PROBLEM REQUIREMENTS - Please transcribe the data below in full, word for word, without the images.

DATASET -
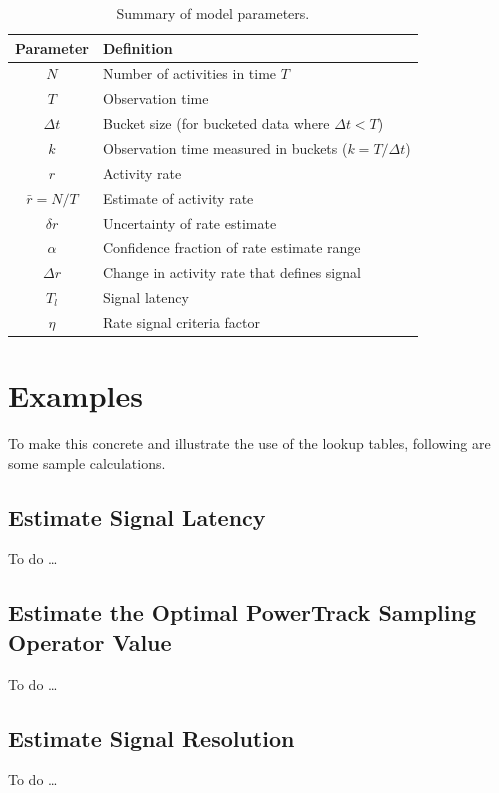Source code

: \documentclass{article}
\begin{document}
\begin{table}
    \begin{tabular}{c| m{7cm}}
     \hline
Parameter  & Definition \\
\hline	
$N$ & Number of activities in time $T$\\
$T$ & Observation time\\
$\Delta t$ & Bucket size (for bucketed data where $\Delta t <T$) \\
$k$ & Observation time measured in buckets ($k=T/\Delta t$) \\
$r$ & Activity rate \\
$\bar{r} = N/T$ & Estimate of activity rate \\
$\delta r$ & Uncertainty of rate estimate \\
$\alpha$ & Confidence fraction of rate estimate range\\
$\Delta r$ & Change in activity rate that defines signal \\
$T_l$ & Signal latency \\
$\eta$ & Rate signal criteria factor \\
\hline
\end{tabular}
\caption{Summary of model parameters.}
\label{tab:summary}
\end{table}

\section{Examples}

To  make this concrete and illustrate the use of the lookup tables, following are some sample calculations.

\subsection{Estimate Signal Latency}

To do \ldots

\subsection{Estimate the Optimal PowerTrack Sampling Operator Value}

To do \ldots

\subsection{Estimate Signal Resolution}

To do \ldots
\end{document}
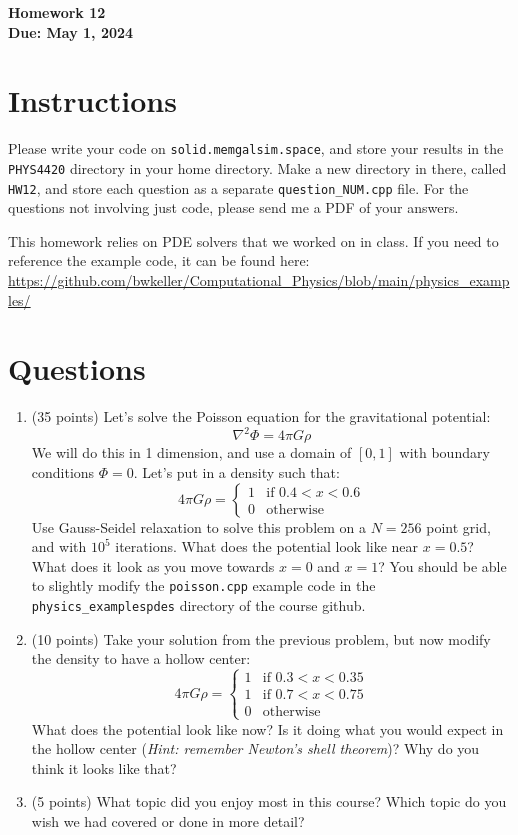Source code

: \documentclass[11pt]{article}
\begin{document}
\begin{center}
\textbf{\Large Homework 12}\\
\textbf{Due: May 1, 2024}\\
\end{center}
\section*{Instructions}
Please write your code on \texttt{solid.memgalsim.space}, and store your results
in the \texttt{PHYS4420} directory in your home directory.  Make a new directory
in there, called \texttt{HW12}, and store each question as a separate
\texttt{question\_NUM.cpp} file.  For the questions not involving just code,
please send me a PDF of your answers.

This homework relies on PDE solvers that we worked on in class.  If you need to
reference the example code, it can be found here: \\
\url{https://github.com/bwkeller/Computational_Physics/blob/main/physics_examples/}

\section*{Questions}
\begin{enumerate}
    \item (35 points) Let's solve the Poisson equation for the gravitational
        potential:
        $$ \nabla^2 \Phi = 4\pi G \rho $$
        We will do this in 1 dimension, and use a domain of $[0,1]$ with
        boundary conditions $\Phi =0$.  Let's put in a density such that:
        $$ 4\pi G\rho =\begin{cases}
            1 & \text{if } 0.4 < x < 0.6 \\
            0 & \text{otherwise}
        \end{cases} $$ 
        Use Gauss-Seidel relaxation to solve this problem on a $N=256$ point grid, and with
        $10^5$ iterations.  What does the potential look like near $x=0.5$?  What
        does it look as you move towards $x=0$ and $x=1$?  You should be able to
        slightly modify the \texttt{poisson.cpp} example code in the
        \texttt{physics\_examples\/pdes} directory of the course github.
    \item (10 points) Take your solution from the previous problem, but now modify the
        density to have a hollow center:
        $$ 4\pi G\rho =\begin{cases}
            1 & \text{if } 0.3 < x < 0.35 \\
            1 & \text{if } 0.7 < x < 0.75 \\
            0 & \text{otherwise}
        \end{cases} $$ 
        What does the potential look like now?  Is it doing what you would
        expect in the hollow center (\textit{Hint: remember Newton's shell
        theorem})?  Why do you think it looks like that?
    \item (5 points) What topic did you enjoy most in this course?  Which topic
        do you wish we had covered or done in more detail?
\end{enumerate}
\end{document}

RESULT -
Source code

: \documentclass{article}
\begin{document}
\begin{table}
    \begin{tabular}{c| m{7cm}}
     \hline
Parameter  & Definition \\
\hline	
$N$ & Number of activities in time $T$\\
$T$ & Observation time\\
$\Delta t$ & Bucket size (for bucketed data where $\Delta t <T$) \\
$k$ & Observation time measured in buckets ($k=T/\Delta t$) \\
$r$ & Activity rate \\
$\bar{r} = N/T$ & Estimate of activity rate \\
$\delta r$ & Uncertainty of rate estimate \\
$\alpha$ & Confidence fraction of rate estimate range\\
$\Delta r$ & Change in activity rate that defines signal \\
$T_l$ & Signal latency \\
$\eta$ & Rate signal criteria factor \\
\hline
\end{tabular}
\caption{Summary of model parameters.}
\label{tab:summary}
\end{table}

\section{Examples}

To  make this concrete and illustrate the use of the lookup tables, following are some sample calculations.

\subsection{Estimate Signal Latency}

To do \ldots

\subsection{Estimate the Optimal PowerTrack Sampling Operator Value}

To do \ldots

\subsection{Estimate Signal Resolution}

To do \ldots
\end{document}
Source code

: \documentclass[11pt]{article}
\begin{document}
\begin{center}
\textbf{\Large Homework 12}\\
\textbf{Due: May 1, 2024}\\
\end{center}
\section*{Instructions}
Please write your code on \texttt{solid.memgalsim.space}, and store your results
in the \texttt{PHYS4420} directory in your home directory.  Make a new directory
in there, called \texttt{HW12}, and store each question as a separate
\texttt{question\_NUM.cpp} file.  For the questions not involving just code,
please send me a PDF of your answers.

This homework relies on PDE solvers that we worked on in class.  If you need to
reference the example code, it can be found here: \\
\url{https://github.com/bwkeller/Computational_Physics/blob/main/physics_examples/}

\section*{Questions}
\begin{enumerate}
    \item (35 points) Let's solve the Poisson equation for the gravitational
        potential:
        $$ \nabla^2 \Phi = 4\pi G \rho $$
        We will do this in 1 dimension, and use a domain of $[0,1]$ with
        boundary conditions $\Phi =0$.  Let's put in a density such that:
        $$ 4\pi G\rho =\begin{cases}
            1 & \text{if } 0.4 < x < 0.6 \\
            0 & \text{otherwise}
        \end{cases} $$ 
        Use Gauss-Seidel relaxation to solve this problem on a $N=256$ point grid, and with
        $10^5$ iterations.  What does the potential look like near $x=0.5$?  What
        does it look as you move towards $x=0$ and $x=1$?  You should be able to
        slightly modify the \texttt{poisson.cpp} example code in the
        \texttt{physics\_examples\/pdes} directory of the course github.
    \item (10 points) Take your solution from the previous problem, but now modify the
        density to have a hollow center:
        $$ 4\pi G\rho =\begin{cases}
            1 & \text{if } 0.3 < x < 0.35 \\
            1 & \text{if } 0.7 < x < 0.75 \\
            0 & \text{otherwise}
        \end{cases} $$ 
        What does the potential look like now?  Is it doing what you would
        expect in the hollow center (\textit{Hint: remember Newton's shell
        theorem})?  Why do you think it looks like that?
    \item (5 points) What topic did you enjoy most in this course?  Which topic
        do you wish we had covered or done in more detail?
\end{enumerate}
\end{document}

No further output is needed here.